Sunday, November 21, 2004

The Nation-State and the Common Good

Via Verbum Ipsum, we find the essay Killing for the Telephone Company: Why the Nation-State is not the Keeper of the Common Good,(PDF Format) in which William T. Cavanaugh makes a very contrarian argument. He holds that the nation-state never claimed to look after the common good, that "society," in its unitary sense, is actually a creation of the modern nation-state, and, echoing Simon Schama, claims that a potent state is the enemy of vibrant communities.

A few quotations:
"Globalization is, in part, the hyperextension of the triumph of the universal over the local on which the nation-state is founded."

"The nation-state may be understood theologically as a kind of parody of the Church, meant to save us from division."

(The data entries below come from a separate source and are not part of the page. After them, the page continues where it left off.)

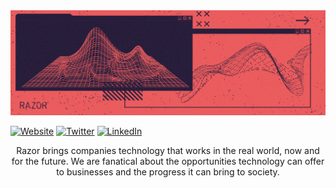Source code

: <img src="https://github.com/razorltd/.github/blob/main/profile/header.png" alt="Razor Ltd GitHub banner" />

[![Website][badge_website]][link_website]
[![Twitter][badge_twitter]][link_twitter]
[![LinkedIn][badge_linkedin]][link_linkedin]

<p align="center">Razor brings companies technology that works in the real world, now and for the future. We are fanatical about the opportunities technology can offer to businesses and the progress it can bring to society.</p>

[badge_website]: https://img.shields.io/badge/Website%20-Razor_Ltd-c86362?style=for-the-badge&logo=rss
[link_website]: https://www.razor.co.uk

[badge_twitter]: https://img.shields.io/badge/Twitter%20-razor__uk-c86362?style=for-the-badge&logo=twitter
[link_twitter]: https://twitter.com/razor_uk

[badge_linkedin]: https://img.shields.io/badge/LinkedIn%20-Razor_Ltd-c86362?style=for-the-badge&logo=linkedin
[link_linkedin]: https://linkedin.com/company/razorltd
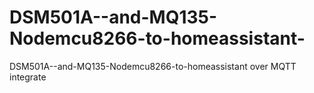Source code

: # DSM501A--and-MQ135-Nodemcu8266-to-homeassistant-
 DSM501A--and-MQ135-Nodemcu8266-to-homeassistant over MQTT integrate
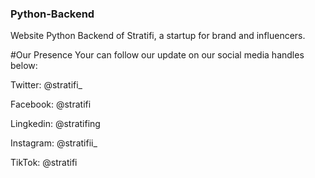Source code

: ### Python-Backend
Website Python Backend of Stratifi, a startup for brand and influencers.


#Our Presence
Your can follow our update on our social media handles below:

Twitter: @stratifi_

Facebook: @stratifi

Lingkedin: @stratifing

Instagram: @stratifii_

TikTok: @stratifi
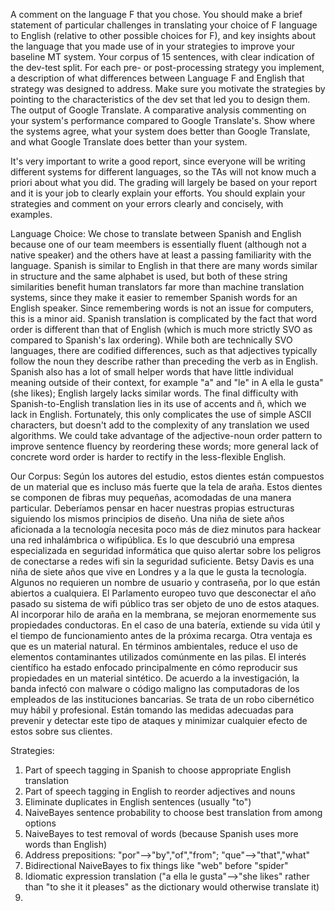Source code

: A comment on the language F that you chose. You should make a brief statement of particular challenges in translating your choice of F language to English (relative to other possible choices for F), and key insights about the language that you made use of in your strategies to improve your baseline MT system.
Your corpus of 15 sentences, with clear indication of the dev-test split.
For each pre- or post-processing strategy you implement, a description of what differences between Language F and English that strategy was designed to address. Make sure you motivate the strategies by pointing to the characteristics of the dev set that led you to design them.
The output of Google Translate.
A comparative analysis commenting on your system's performance compared to Google Translate's. Show where the systems agree, what your system does better than Google Translate, and what Google Translate does better than your system.

It's very important to write a good report, since everyone will be writing different systems for different languages, so the TAs will not know much a priori about what you did. The grading will largely be based on your report and it is your job to clearly explain your efforts. You should explain your strategies and comment on your errors clearly and concisely, with examples.


Language Choice:
We chose to translate between Spanish and English because one of our team meembers is essentially fluent (although not a native speaker) and the others have at least a passing familiarity with the language. Spanish is similar to English in that there are many words similar in structure and the same alphabet is used, but both of these string similarities benefit human translators far more than machine translation systems, since they make it easier to remember Spanish words for an English speaker. Since remembering words is not an issue for computers, this is a minor aid. Spanish translation is complicated by the fact that word order is different than that of English (which is much more strictly SVO as compared to Spanish's lax ordering). While both are technically SVO languages, there are codified differences, such as that adjectives typically follow the noun they describe rather than preceding the verb as in English. Spanish also has a lot of small helper words that have little individual meaning outside of their context, for example "a" and "le" in A ella le gusta" (she likes); English largely lacks similar words. The final difficulty with Spanish-to-English translation lies in its use of accents and ñ, which we lack in English. Fortunately, this only complicates the use of simple ASCII characters, but doesn't add to the complexity of any translation we used algorithms. We could take advantage of the adjective-noun order pattern to improve sentence fluency by reordering these words; more general lack of concrete word order is harder to rectify in the less-flexible English.


Our Corpus:
Según los autores del estudio, estos dientes están compuestos de un material que es incluso más fuerte que la tela de araña.
Estos dientes se componen de fibras muy pequeñas, acomodadas de una manera particular.
Deberíamos pensar en hacer nuestras propias estructuras siguiendo los mismos principios de diseño.
Una niña de siete años aficionada a la tecnología necesita poco más de diez minutos para hackear una red inhalámbrica o wifipública.
Es lo que descubrió una empresa especializada en seguridad informática que quiso alertar sobre los peligros de conectarse a redes wifi sin la seguridad suficiente.
Betsy Davis es una niña de siete años que vive en Londres y a la que le gusta la tecnología.
Algunos no requieren un nombre de usuario y contraseña, por lo que están abiertos a cualquiera.
El Parlamento europeo tuvo que desconectar el año pasado su sistema de wifi público tras ser objeto de uno de estos ataques.
Al incorporar hilo de araña en la membrana, se mejoran enormemente sus propiedades conductoras.
En el caso de una batería, extiende su vida útil y el tiempo de funcionamiento antes de la próxima recarga.
Otra ventaja es que es un material natural. En términos ambientales, reduce el uso de elementos contaminantes utilizados comúnmente en las pilas.
El interés científico ha estado enfocado principalmente en cómo reproducir sus propiedades en un material sintético.
De acuerdo a la investigación, la banda infectó con malware o código maligno las computadoras de los empleados de las instituciones bancarias.
Se trata de un robo cibernético muy hábil y profesional.
Están tomando las medidas adecuadas para prevenir y detectar este tipo de ataques y minimizar cualquier efecto de estos sobre sus clientes.

Strategies:
1. Part of speech tagging in Spanish to choose appropriate English translation
2. Part of speech tagging in English to reorder adjectives and nouns
3. Eliminate duplicates in English sentences (usually "to")
4. NaiveBayes sentence probability to choose best translation from among options
5. NaiveBayes to test removal of words (because Spanish uses more words than English)
6. Address prepositions: "por"-->"by","of","from"; "que"-->"that","what"
7. Bidirectional NaiveBayes to fix things like "web" before "spider"
8. Idiomatic expression translation ("a ella le gusta"-->"she likes" rather than "to she it it pleases" as the dictionary would otherwise translate it)
9. 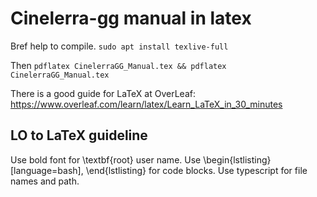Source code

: # Cinelerra-gg manual in latex

Bref help to compile.
`sudo apt install texlive-full`

Then `pdflatex CinelerraGG_Manual.tex && pdflatex CinelerraGG_Manual.tex`

There is a good guide for LaTeX at OverLeaf: https://www.overleaf.com/learn/latex/Learn_LaTeX_in_30_minutes

## LO to LaTeX guideline

Use bold font for \textbf{root} user name.
Use \begin{lstlisting}[language=bash], \end{lstlisting} for code blocks.
Use typescript for file names and path.



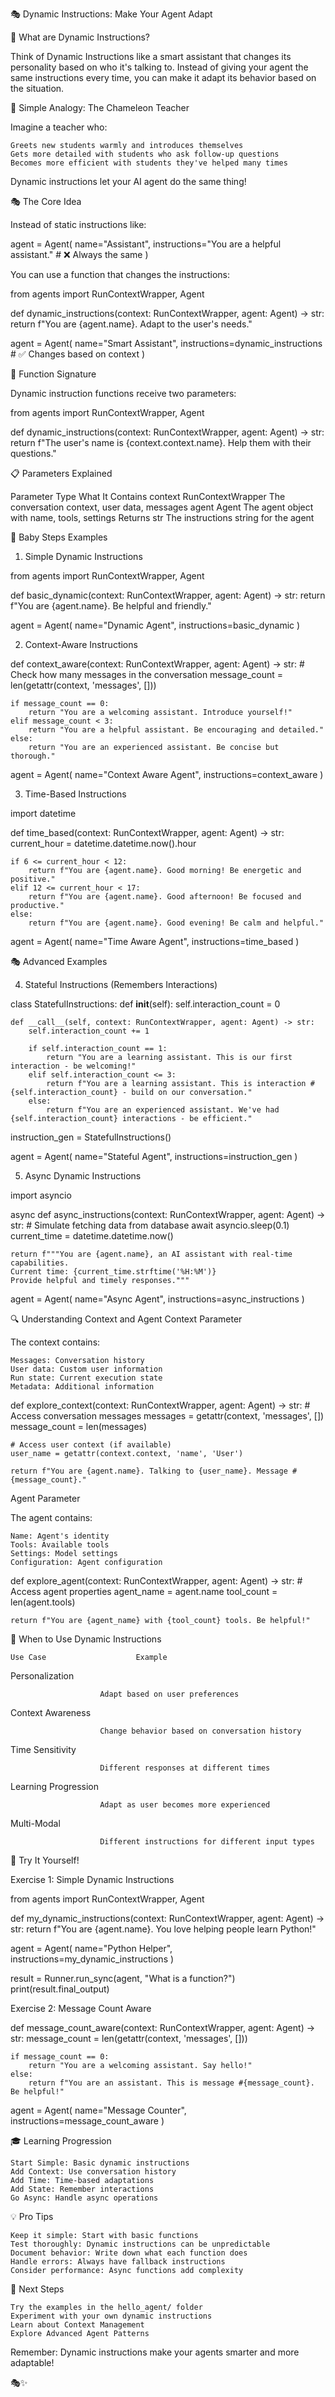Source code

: 🎭 Dynamic Instructions: Make Your Agent Adapt

🎯 What are Dynamic Instructions?

Think of Dynamic Instructions like a smart assistant that changes its personality based on who it's talking to. Instead of giving your agent the same instructions every time, you can make it adapt its behavior based on the situation.

🧒 Simple Analogy: The Chameleon Teacher

Imagine a teacher who:

    Greets new students warmly and introduces themselves
    Gets more detailed with students who ask follow-up questions
    Becomes more efficient with students they've helped many times

Dynamic instructions let your AI agent do the same thing!

🎭 The Core Idea

Instead of static instructions like:

agent = Agent(
    name="Assistant",
    instructions="You are a helpful assistant."  # ❌ Always the same
)

You can use a function that changes the instructions:

from agents import RunContextWrapper, Agent

def dynamic_instructions(context: RunContextWrapper, agent: Agent) -> str:
    return f"You are {agent.name}. Adapt to the user's needs."

agent = Agent(
    name="Smart Assistant",
    instructions=dynamic_instructions  # ✅ Changes based on context
)

🔧 Function Signature

Dynamic instruction functions receive two parameters:

from agents import RunContextWrapper, Agent

def dynamic_instructions(context: RunContextWrapper, agent: Agent) -> str:
    return f"The user's name is {context.context.name}. Help them with their questions."

📋 Parameters Explained

Parameter 	Type 	What It Contains
context 	RunContextWrapper 	The conversation context, user data, messages
agent 	Agent 	The agent object with name, tools, settings
Returns 	str 	The instructions string for the agent

🎯 Baby Steps Examples

1. Simple Dynamic Instructions

from agents import RunContextWrapper, Agent

def basic_dynamic(context: RunContextWrapper, agent: Agent) -> str:
    return f"You are {agent.name}. Be helpful and friendly."

agent = Agent(
    name="Dynamic Agent",
    instructions=basic_dynamic
)

2. Context-Aware Instructions

def context_aware(context: RunContextWrapper, agent: Agent) -> str:
    # Check how many messages in the conversation
    message_count = len(getattr(context, 'messages', []))
    
    if message_count == 0:
        return "You are a welcoming assistant. Introduce yourself!"
    elif message_count < 3:
        return "You are a helpful assistant. Be encouraging and detailed."
    else:
        return "You are an experienced assistant. Be concise but thorough."

agent = Agent(
    name="Context Aware Agent", 
    instructions=context_aware
)

3. Time-Based Instructions

import datetime

def time_based(context: RunContextWrapper, agent: Agent) -> str:
    current_hour = datetime.datetime.now().hour
    
    if 6 <= current_hour < 12:
        return f"You are {agent.name}. Good morning! Be energetic and positive."
    elif 12 <= current_hour < 17:
        return f"You are {agent.name}. Good afternoon! Be focused and productive."
    else:
        return f"You are {agent.name}. Good evening! Be calm and helpful."

agent = Agent(
    name="Time Aware Agent",
    instructions=time_based
)

🎭 Advanced Examples

4. Stateful Instructions (Remembers Interactions)

class StatefulInstructions:
    def __init__(self):
        self.interaction_count = 0
    
    def __call__(self, context: RunContextWrapper, agent: Agent) -> str:
        self.interaction_count += 1
        
        if self.interaction_count == 1:
            return "You are a learning assistant. This is our first interaction - be welcoming!"
        elif self.interaction_count <= 3:
            return f"You are a learning assistant. This is interaction #{self.interaction_count} - build on our conversation."
        else:
            return f"You are an experienced assistant. We've had {self.interaction_count} interactions - be efficient."

instruction_gen = StatefulInstructions()

agent = Agent(
    name="Stateful Agent",
    instructions=instruction_gen
)

5. Async Dynamic Instructions

import asyncio

async def async_instructions(context: RunContextWrapper, agent: Agent) -> str:
    # Simulate fetching data from database
    await asyncio.sleep(0.1)
    current_time = datetime.datetime.now()
    
    return f"""You are {agent.name}, an AI assistant with real-time capabilities.
    Current time: {current_time.strftime('%H:%M')}
    Provide helpful and timely responses."""

agent = Agent(
    name="Async Agent",
    instructions=async_instructions
)

🔍 Understanding Context and Agent
Context Parameter

The context contains:

    Messages: Conversation history
    User data: Custom user information
    Run state: Current execution state
    Metadata: Additional information

def explore_context(context: RunContextWrapper, agent: Agent) -> str:
    # Access conversation messages
    messages = getattr(context, 'messages', [])
    message_count = len(messages)
    
    # Access user context (if available)
    user_name = getattr(context.context, 'name', 'User')
    
    return f"You are {agent.name}. Talking to {user_name}. Message #{message_count}."

Agent Parameter

The agent contains:

    Name: Agent's identity
    Tools: Available tools
    Settings: Model settings
    Configuration: Agent configuration

def explore_agent(context: RunContextWrapper, agent: Agent) -> str:
    # Access agent properties
    agent_name = agent.name
    tool_count = len(agent.tools)
    
    return f"You are {agent_name} with {tool_count} tools. Be helpful!"

🎯 When to Use Dynamic Instructions

    Use Case 	                Example

Personalization
                        
                        Adapt based on user preferences

Context Awareness
                        
                        Change behavior based on conversation history

Time Sensitivity
                        
                        Different responses at different times

Learning Progression
                        
                        Adapt as user becomes more experienced

Multi-Modal
                        
                        Different instructions for different input types

🧪 Try It Yourself!

Exercise 1: Simple Dynamic Instructions

from agents import RunContextWrapper, Agent

def my_dynamic_instructions(context: RunContextWrapper, agent: Agent) -> str:
    return f"You are {agent.name}. You love helping people learn Python!"

agent = Agent(
    name="Python Helper",
    instructions=my_dynamic_instructions
)

result = Runner.run_sync(agent, "What is a function?")
print(result.final_output)

Exercise 2: Message Count Aware

def message_count_aware(context: RunContextWrapper, agent: Agent) -> str:
    message_count = len(getattr(context, 'messages', []))
    
    if message_count == 0:
        return "You are a welcoming assistant. Say hello!"
    else:
        return f"You are an assistant. This is message #{message_count}. Be helpful!"

agent = Agent(
    name="Message Counter",
    instructions=message_count_aware
)

🎓 Learning Progression

    Start Simple: Basic dynamic instructions
    Add Context: Use conversation history
    Add Time: Time-based adaptations
    Add State: Remember interactions
    Go Async: Handle async operations

💡 Pro Tips

    Keep it simple: Start with basic functions
    Test thoroughly: Dynamic instructions can be unpredictable
    Document behavior: Write down what each function does
    Handle errors: Always have fallback instructions
    Consider performance: Async functions add complexity

🔗 Next Steps

    Try the examples in the hello_agent/ folder
    Experiment with your own dynamic instructions
    Learn about Context Management
    Explore Advanced Agent Patterns

Remember: Dynamic instructions make your agents smarter and more adaptable!

🎭✨
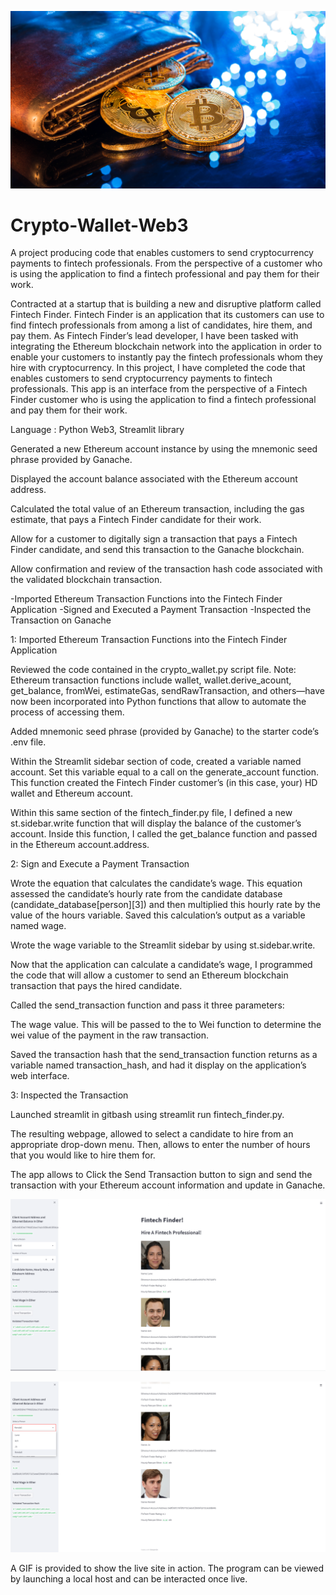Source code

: ![](Images/wallet.png)

# Crypto-Wallet-Web3

A project producing code that enables customers to send cryptocurrency payments to fintech professionals. From the perspective of a customer who is using the application to find a fintech professional and pay them for their work.

Contracted at a startup that is building a new and disruptive platform called Fintech Finder. Fintech Finder is an application that its customers can use to find fintech professionals from among a list of candidates, hire them, and pay them. As Fintech Finder’s lead developer, I have been tasked with integrating the Ethereum blockchain network into the application in order to enable your customers to instantly pay the fintech professionals whom they hire with cryptocurrency.
In this project, I have completed the code that enables customers to send cryptocurrency payments to fintech professionals. This app is an interface from the perspective of a Fintech Finder customer who is using the application to find a fintech professional and pay them for their work.

Language : Python
Web3, Streamlit library

Generated a new Ethereum account instance by using the mnemonic seed phrase provided by Ganache.


Displayed the account balance associated with the Ethereum account address.


Calculated the total value of an Ethereum transaction, including the gas estimate, that pays a Fintech Finder candidate for their work.


Allow for a customer to digitally sign a transaction that pays a Fintech Finder candidate, and send this transaction to the Ganache blockchain.


Allow confirmation and review of the transaction hash code associated with the validated blockchain transaction.

-Imported Ethereum Transaction Functions into the Fintech Finder Application
-Signed and Executed a Payment Transaction
-Inspected the Transaction on Ganache


 1: Imported Ethereum Transaction Functions into the Fintech Finder Application


Reviewed the code contained in the crypto_wallet.py script file. 
Note: Ethereum transaction functions include wallet, wallet.derive_acount, get_balance, fromWei, estimateGas, sendRawTransaction, and others—have now been incorporated into Python functions that allow to automate the process of accessing them.

Added mnemonic seed phrase (provided by Ganache) to the starter code’s .env file.


Within the Streamlit sidebar section of code, created a variable named account. Set this variable equal to a call on the generate_account function. This function  created the Fintech Finder customer’s (in this case, your) HD wallet and Ethereum account.


Within this same section of the fintech_finder.py file, I defined a new st.sidebar.write function that will display the balance of the customer’s account. Inside this function, I called the get_balance function and passed in the Ethereum account.address.
                                 
 2: Sign and Execute a Payment Transaction

Wrote the equation that calculates the candidate’s wage. This equation assessed the candidate’s hourly rate from the candidate database (candidate_database[person][3]) and then multiplied this hourly rate by the value of the hours variable. Saved this calculation’s output as a variable named wage.

Wrote the wage variable to the Streamlit sidebar by using st.sidebar.write.

Now that the application can calculate a candidate’s wage, I programmed the code that will allow a customer to send an Ethereum blockchain transaction that pays the hired candidate. 

Called the send_transaction function and pass it three parameters:

The wage value. This will be passed to the to Wei function to determine the wei value of the payment in the raw transaction.

Saved the transaction hash that the send_transaction function returns as a variable named transaction_hash, and had it display on the application’s web interface.

 3: Inspected the Transaction

Launched streamlit in gitbash using streamlit run fintech_finder.py.


The resulting webpage, allowed to select a candidate to hire from an appropriate drop-down menu. Then, allows to enter the number of hours that you would like to hire them for.

The app allows to Click the Send Transaction button to sign and send the transaction with your Ethereum account information and update in Ganache.

![](Images/FintechFinderjj.png)

![](Images/FintechFinderjjpg2.png)

A GIF is provided to show the live site in action. The program can be viewed by launching a local host and can be interacted once live.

He also has a revealing quotation from a political scientist named Michael Budde, on his encounter with the ecclessial bureaucracy:
Once upon a time, I was hired as a consultant for a public-policy arm of a state-level Catholic bishops’ conference. The bishops, according to the institution’s staff people, wanted to engage in rededicated efforts to confront the realities of poverty in their state.
What the church bureaucracy had in mind was something on the order of a new lobbying initiative in the state legislature or perhaps an expert conference on poverty in the state.
I told them that they should attempt to take every Catholic in their state on an intensive retreat, with follow-up programs upon their return. Nothing the Church could do would benefit poor people more, I argued, than to energize, inspire, and ignite the passion of larger numbers of the faithful. Without attempts to “convert the baptized,” in William O’Malley’s phrase, the stranglehold of self-interest, isolation, and religious indifference would continue to throttle the church’s attempts to deal seriously with poverty in a global capitalist order.
My advice, to put it gently, was unappreciated. I was fired. They had an experts conference. As far as I can tell, poverty in their state remained indifferent to their efforts.